Top of Extracted data
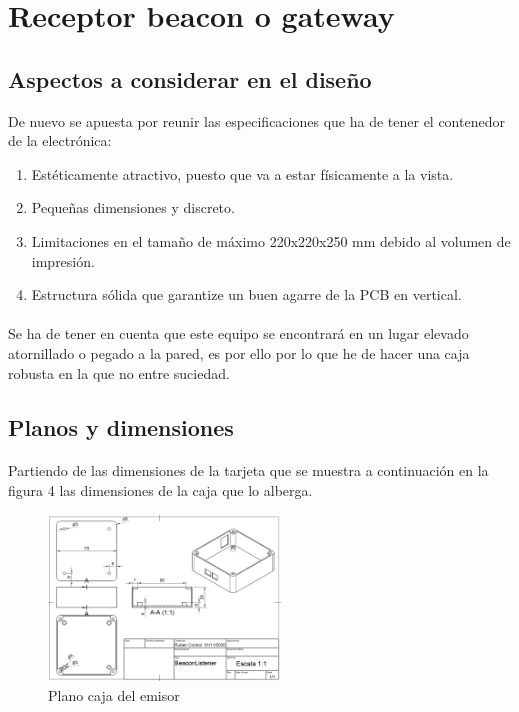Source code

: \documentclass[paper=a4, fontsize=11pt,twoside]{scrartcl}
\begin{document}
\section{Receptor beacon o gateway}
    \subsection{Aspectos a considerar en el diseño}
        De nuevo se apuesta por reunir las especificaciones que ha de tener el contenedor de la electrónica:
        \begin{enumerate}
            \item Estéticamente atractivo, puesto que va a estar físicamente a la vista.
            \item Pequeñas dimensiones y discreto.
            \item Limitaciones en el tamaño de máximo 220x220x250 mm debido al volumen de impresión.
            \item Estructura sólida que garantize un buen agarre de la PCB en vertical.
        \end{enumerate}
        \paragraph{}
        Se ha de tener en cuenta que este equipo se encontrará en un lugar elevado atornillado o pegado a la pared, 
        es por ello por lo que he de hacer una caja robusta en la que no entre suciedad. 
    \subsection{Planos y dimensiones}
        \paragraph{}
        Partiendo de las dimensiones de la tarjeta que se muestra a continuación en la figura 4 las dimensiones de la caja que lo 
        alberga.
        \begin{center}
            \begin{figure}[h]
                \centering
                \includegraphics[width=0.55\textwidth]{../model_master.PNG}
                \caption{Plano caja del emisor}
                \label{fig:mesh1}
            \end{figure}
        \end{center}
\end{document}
Bottom of Extracted data
Top of Extracted data
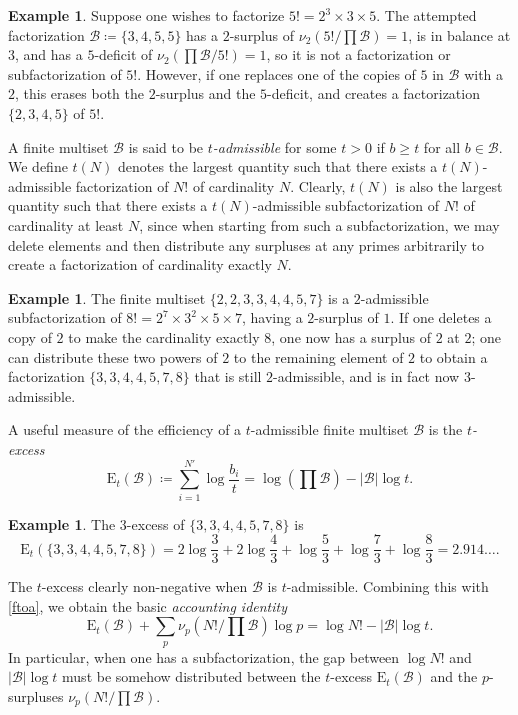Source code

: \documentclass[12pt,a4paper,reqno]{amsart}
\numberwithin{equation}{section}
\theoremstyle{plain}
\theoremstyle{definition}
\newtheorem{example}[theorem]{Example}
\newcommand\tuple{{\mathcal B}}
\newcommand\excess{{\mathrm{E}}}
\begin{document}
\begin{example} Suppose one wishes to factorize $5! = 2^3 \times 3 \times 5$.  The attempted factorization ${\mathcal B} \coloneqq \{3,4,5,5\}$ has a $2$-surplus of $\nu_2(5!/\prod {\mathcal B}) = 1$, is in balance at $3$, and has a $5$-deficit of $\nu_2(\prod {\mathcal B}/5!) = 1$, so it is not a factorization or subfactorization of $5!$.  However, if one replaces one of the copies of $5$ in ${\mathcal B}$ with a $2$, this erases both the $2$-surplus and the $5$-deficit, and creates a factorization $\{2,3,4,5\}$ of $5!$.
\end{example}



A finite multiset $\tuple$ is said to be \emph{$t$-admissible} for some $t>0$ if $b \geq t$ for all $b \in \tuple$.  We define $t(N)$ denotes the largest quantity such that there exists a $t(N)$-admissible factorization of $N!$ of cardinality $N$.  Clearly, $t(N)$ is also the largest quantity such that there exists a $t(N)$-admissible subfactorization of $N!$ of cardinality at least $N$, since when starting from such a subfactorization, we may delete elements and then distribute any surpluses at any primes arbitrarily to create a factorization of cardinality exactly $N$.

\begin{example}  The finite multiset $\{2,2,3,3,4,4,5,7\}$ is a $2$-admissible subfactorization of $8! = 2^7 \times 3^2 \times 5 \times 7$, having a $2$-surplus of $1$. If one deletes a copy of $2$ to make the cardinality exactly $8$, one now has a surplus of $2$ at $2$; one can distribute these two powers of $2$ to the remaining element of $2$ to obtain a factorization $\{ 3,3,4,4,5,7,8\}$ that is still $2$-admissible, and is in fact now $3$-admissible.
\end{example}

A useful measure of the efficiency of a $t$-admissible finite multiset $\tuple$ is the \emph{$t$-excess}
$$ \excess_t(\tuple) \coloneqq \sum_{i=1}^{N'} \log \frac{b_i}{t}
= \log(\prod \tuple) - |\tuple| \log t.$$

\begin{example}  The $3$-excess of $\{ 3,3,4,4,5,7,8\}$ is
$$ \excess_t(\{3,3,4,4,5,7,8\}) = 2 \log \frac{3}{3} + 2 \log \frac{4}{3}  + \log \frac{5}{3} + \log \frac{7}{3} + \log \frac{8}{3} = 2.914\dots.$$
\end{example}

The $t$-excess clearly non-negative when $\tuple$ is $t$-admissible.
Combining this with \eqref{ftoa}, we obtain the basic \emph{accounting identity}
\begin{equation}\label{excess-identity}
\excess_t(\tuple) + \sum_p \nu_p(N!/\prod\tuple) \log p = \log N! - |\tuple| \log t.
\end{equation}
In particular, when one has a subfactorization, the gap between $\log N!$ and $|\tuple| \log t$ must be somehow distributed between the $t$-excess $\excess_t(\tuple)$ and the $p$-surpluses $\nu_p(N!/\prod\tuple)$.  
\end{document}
Bottom of Extracted data
Your task: A single figure is required: the number of lines in the entries above that include the word "frac".

Response: 2